Сходили в Эрмитаж, потом прошлись по магазинам Невского. В переходе Гостиного Двора какой-то спекулянт, опознав селян из глубинки по одежде, предложил импортные сапоги за двести рублей. Зарплата птичницы была около сотни. Она уже была готова протестно замахать руками, но тут вступил Василий. Зашли в боковой коридор Гостинки, где Тамара сунула ногу в сапог — он подходил. Спекулянт стал умолять поторопиться, оглядываясь по сторонам, нет ли ментов... Нет, продолжения не было. Василий без всяких комплексов спросил: «Ты фарца или кидала? Второй-то сапог при тебе?» Фарцовщик достал из коробки второй сапог, а Василий из кармана — две коричневые бумажки с Лениным. Торг совершился, и Тамара стала обладательницей вещи, о которой и мечтать не могла. На танцах в клубе все девчонки помрут от зависти! Пообедали в простой кафешке, выкидывать деньги на рестораны Василий считал глупостью: наедаешься так же, а дерут вчетверо. К вечеру купили ещё красивую кофту для Тамаркиной мамы и спиннинг для отца. Похоже, дело серьёзное, раз прям так сразу подарки родителям.
Приехали домой поздно, уставшие, но довольные. Родители не спали, и подарки пришлось вручать тут же. Выслушав благодарности и получив приглашение к завтрему на обед, но отказавшись от чарки на посошок, Василий поехал домой. А на следующий день к трём часам, в новой белой рубашке и добротной кожаной куртке, он снова пришёл к ним в дом. Будущий тесть не обычный самогон поставил, а достал «беленькой казёнки», бутылку водки. Василий признался, что пьянеет быстро и пить особо не любит, но под уговоры потенциальных родственников бутылка вскорости опустела. Под пельмени появилась вторая и тоже быстро опустела.
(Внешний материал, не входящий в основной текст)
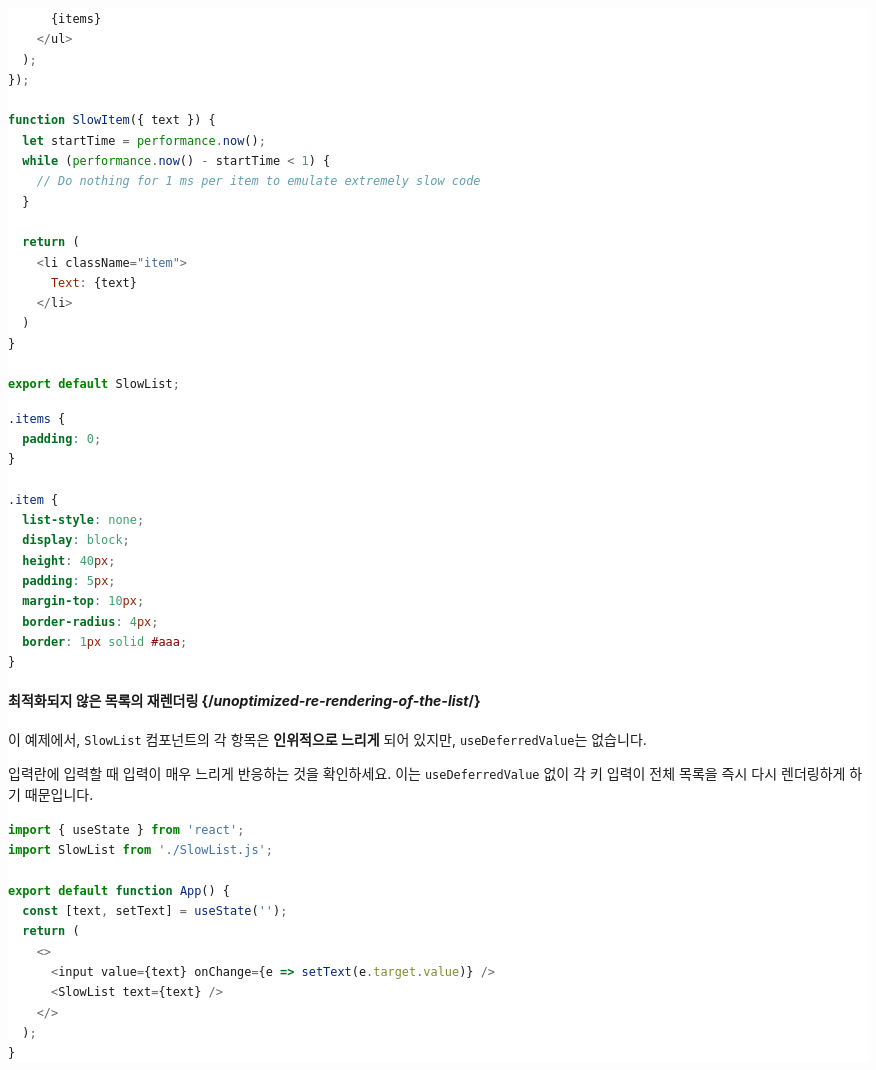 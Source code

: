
 ```js src/SlowList.js
      {items}
    </ul>
  );
});

function SlowItem({ text }) {
  let startTime = performance.now();
  while (performance.now() - startTime < 1) {
    // Do nothing for 1 ms per item to emulate extremely slow code
  }

  return (
    <li className="item">
      Text: {text}
    </li>
  )
}

export default SlowList;
```

```css
.items {
  padding: 0;
}

.item {
  list-style: none;
  display: block;
  height: 40px;
  padding: 5px;
  margin-top: 10px;
  border-radius: 4px;
  border: 1px solid #aaa;
}
```

</Sandpack>

<Solution />

#### 최적화되지 않은 목록의 재렌더링 {/*unoptimized-re-rendering-of-the-list*/}

이 예제에서, `SlowList` 컴포넌트의 각 항목은 **인위적으로 느리게** 되어 있지만, `useDeferredValue`는 없습니다.

입력란에 입력할 때 입력이 매우 느리게 반응하는 것을 확인하세요. 이는 `useDeferredValue` 없이 각 키 입력이 전체 목록을 즉시 다시 렌더링하게 하기 때문입니다.

<Sandpack>

```js
import { useState } from 'react';
import SlowList from './SlowList.js';

export default function App() {
  const [text, setText] = useState('');
  return (
    <>
      <input value={text} onChange={e => setText(e.target.value)} />
      <SlowList text={text} />
    </>
  );
}
```
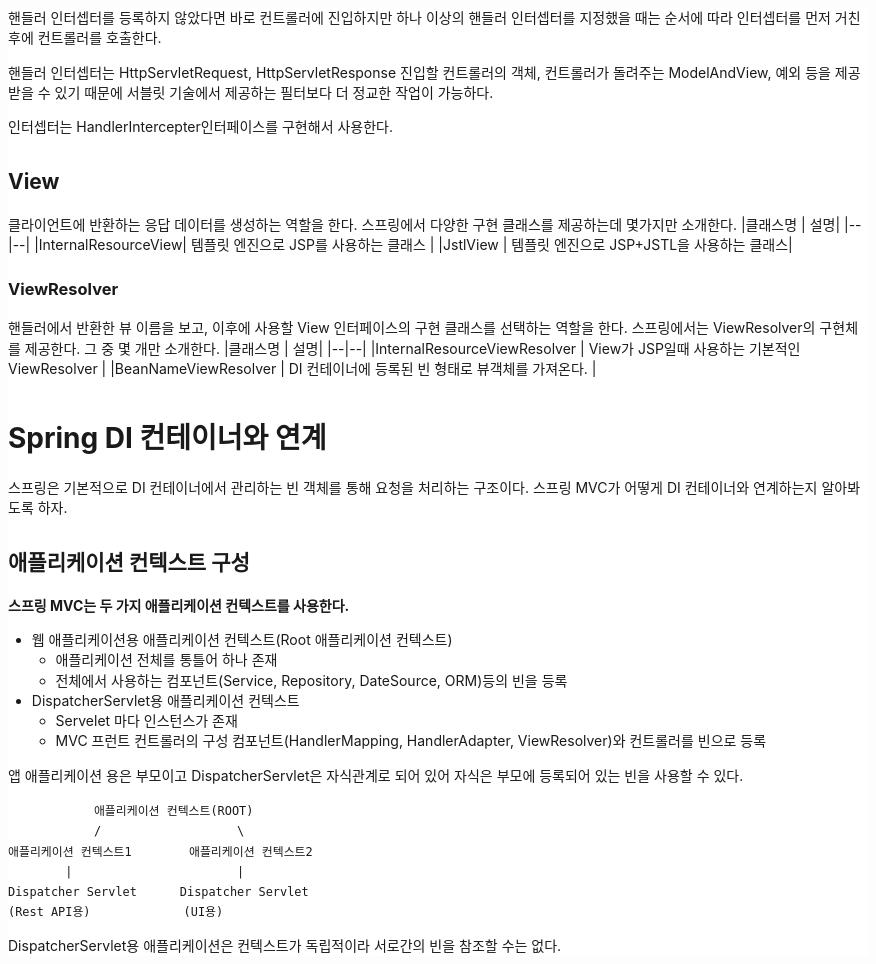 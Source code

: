 핸들러 인터셉터를 등록하지 않았다면 바로 컨트롤러에 진입하지만 하나 이상의 핸들러 인터셉터를 지정했을 때는 순서에 따라 인터셉터를 먼저 거친후에 컨트롤러를 호출한다.
  
핸들러 인터셉터는 HttpServletRequest, HttpServletResponse 진입할 컨트롤러의 객체, 컨트롤러가 돌려주는 ModelAndView, 예외 등을 제공받을 수 있기 때문에 서블릿 기술에서 제공하는 필터보다 더 정교한 작업이 가능하다.

인터셉터는 HandlerIntercepter인터페이스를 구현해서 사용한다.

## View

클라이언트에 반환하는 응답 데이터를 생성하는 역할을 한다. 스프링에서 다양한 구현 클래스를 제공하는데 몇가지만 소개한다. 
|클래스명  | 설명|
|--|--|
|InternalResourceView| 템플릿 엔진으로 JSP를 사용하는 클래스 |
|JstlView  | 템플릿 엔진으로 JSP+JSTL을 사용하는 클래스|

### ViewResolver

핸들러에서 반환한 뷰 이름을 보고, 이후에 사용할 View 인터페이스의 구현 클래스를 선택하는 역할을 한다. 스프링에서는 ViewResolver의 구현체를 제공한다. 그 중 몇 개만 소개한다.
|클래스명  | 설명|
|--|--|
|InternalResourceViewResolver  | View가 JSP일때 사용하는 기본적인 ViewResolver |
|BeanNameViewResolver  | DI 컨테이너에 등록된 빈 형태로 뷰객체를 가져온다. |

# Spring DI 컨테이너와 연계

스프링은 기본적으로 DI  컨테이너에서 관리하는 빈 객체를 통해 요청을 처리하는 구조이다. 스프링 MVC가 어떻게 DI 컨테이너와 연계하는지 알아봐도록 하자.

## 애플리케이션 컨텍스트 구성 

**스프링 MVC는 두 가지 애플리케이션 컨텍스트를 사용한다.**

* 웹 애플리케이션용 애플리케이션 컨텍스트(Root 애플리케이션 컨텍스트)
	* 애플리케이션 전체를 통틀어 하나 존재
	* 전체에서 사용하는 컴포넌트(Service, Repository, DateSource, ORM)등의 빈을 등록
* DispatcherServlet용 애플리케이션 컨텍스트
	* Servelet 마다 인스턴스가 존재
	* MVC 프런트 컨트롤러의 구성 컴포넌트(HandlerMapping, HandlerAdapter, ViewResolver)와 컨트롤러를 빈으로 등록

앱 애플리케이션 용은 부모이고 DispatcherServlet은 자식관계로 되어 있어 자식은 부모에 등록되어 있는 빈을 사용할 수 있다. 
```
			애플리케이션 컨텍스트(ROOT)
			/					\
애플리케이션 컨텍스트1		애플리케이션 컨텍스트2
		|						|
Dispatcher Servlet		Dispatcher Servlet
(Rest API용)				(UI용)
```
DispatcherServlet용 애플리케이션은 컨텍스트가 독립적이라 서로간의 빈을 참조할 수는 없다.
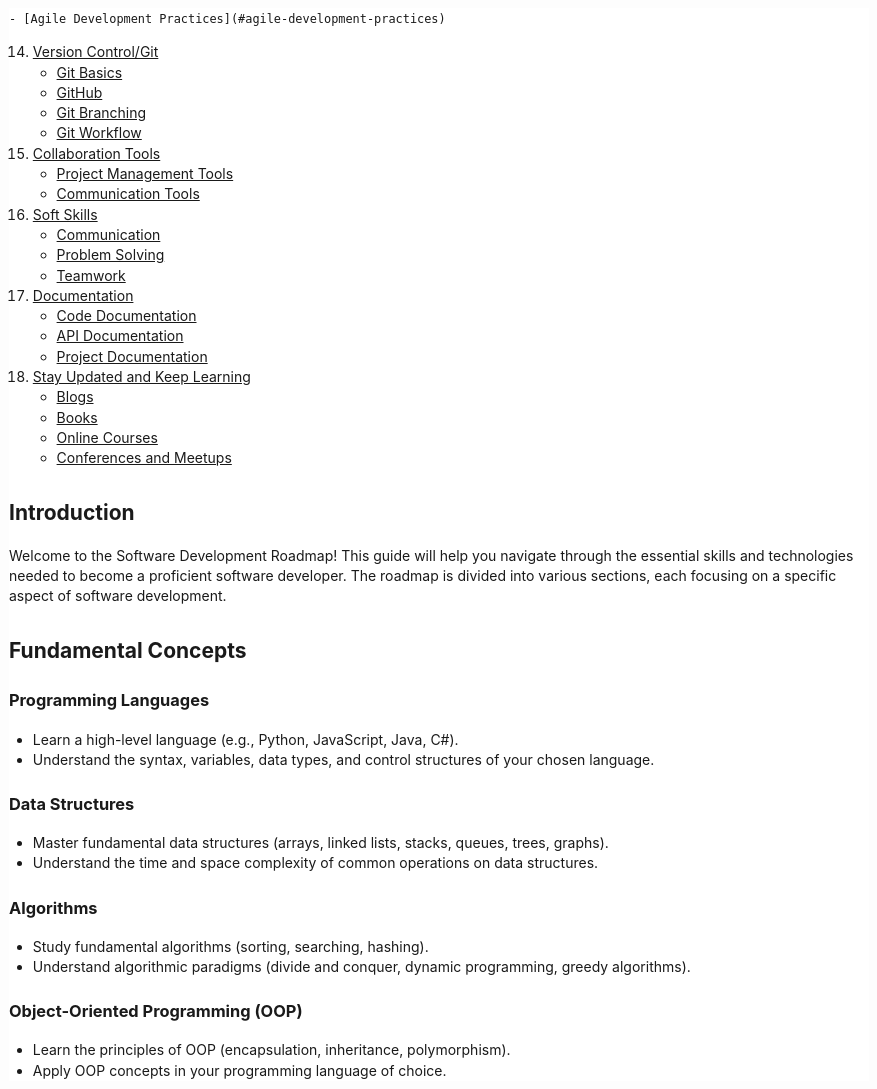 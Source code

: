     - [Agile Development Practices](#agile-development-practices)
14. [Version Control/Git](#version-controlgit)
    - [Git Basics](#git-basics)
    - [GitHub](#github)
    - [Git Branching](#git-branching)
    - [Git Workflow](#git-workflow)
15. [Collaboration Tools](#collaboration-tools)
    - [Project Management Tools](#project-management-tools)
    - [Communication Tools](#communication-tools)
16. [Soft Skills](#soft-skills)
    - [Communication](#communication)
    - [Problem Solving](#problem-solving)
    - [Teamwork](#teamwork)
17. [Documentation](#documentation)
    - [Code Documentation](#code-documentation)
    - [API Documentation](#api-documentation)
    - [Project Documentation](#project-documentation)
18. [Stay Updated and Keep Learning](#stay-updated-and-keep-learning)
    - [Blogs](#blogs)
    - [Books](#books)
    - [Online Courses](#online-courses)
    - [Conferences and Meetups](#conferences-and-meetups)

## Introduction

Welcome to the Software Development Roadmap! This guide will help you navigate through the essential skills and technologies needed to become a proficient software developer. The roadmap is divided into various sections, each focusing on a specific aspect of software development.

## Fundamental Concepts

### Programming Languages

- Learn a high-level language (e.g., Python, JavaScript, Java, C#).
- Understand the syntax, variables, data types, and control structures of your chosen language.

### Data Structures

- Master fundamental data structures (arrays, linked lists, stacks, queues, trees, graphs).
- Understand the time and space complexity of common operations on data structures.

### Algorithms

- Study fundamental algorithms (sorting, searching, hashing).
- Understand algorithmic paradigms (divide and conquer, dynamic programming, greedy algorithms).

### Object-Oriented Programming (OOP)

- Learn the principles of OOP (encapsulation, inheritance, polymorphism).
- Apply OOP concepts in your programming language of choice.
А тогда уже самогон.
Через минуту после самогонной стопки Василий вылетел во двор, на свежий воздух. Земля крутилась, его тошнило. Будущего зятя бережно подхватили под руки и повели в дом на кровать. Но как только он принял горизонтальное положение, головокружение усилилось, к горлу подкатил комок, и через секунду Василий громко блевал фонтаном в заботливо подставленный тазик. Официальное знакомство с семьёй состоялось.
Ему было так плохо, что домой он не пошёл, с благодарностью приняв предложение полежать до утра. Утром неистово болела голова, хотелось пить и было страшно открыть глаза. Но вот появился будущий тесть со стаканом «самгарита». Самогонка показалась сладковатой — признак перепоя, однако подействовала; головная боль утихла, а на старые дрожжи быстро развезло до умеренно пьяного состояния. На поговорку тестя «Один день пить что воду рубить», прозвучавшую как команда к продолжению банкета, Василий ответил решительным отказом и отправился наконец домой. На все вопросы матери ответил одной-единственной фразой: «В тот дом ходить нельзя, если сдохнуть не хочешь», — и снова завалился спать.
В понедельник, окончательно отойдя от пьянки, Василий подъехал к Тамаре на птичник, встретил её и отвёз к себе домой. Старушка-мать старомодно спросила, знают ли Тамаркины родители, что она здесь, а то чего люди скажут... Василий обнял её и просто сказал, что его меньше всего волнует, о чём говорят люди.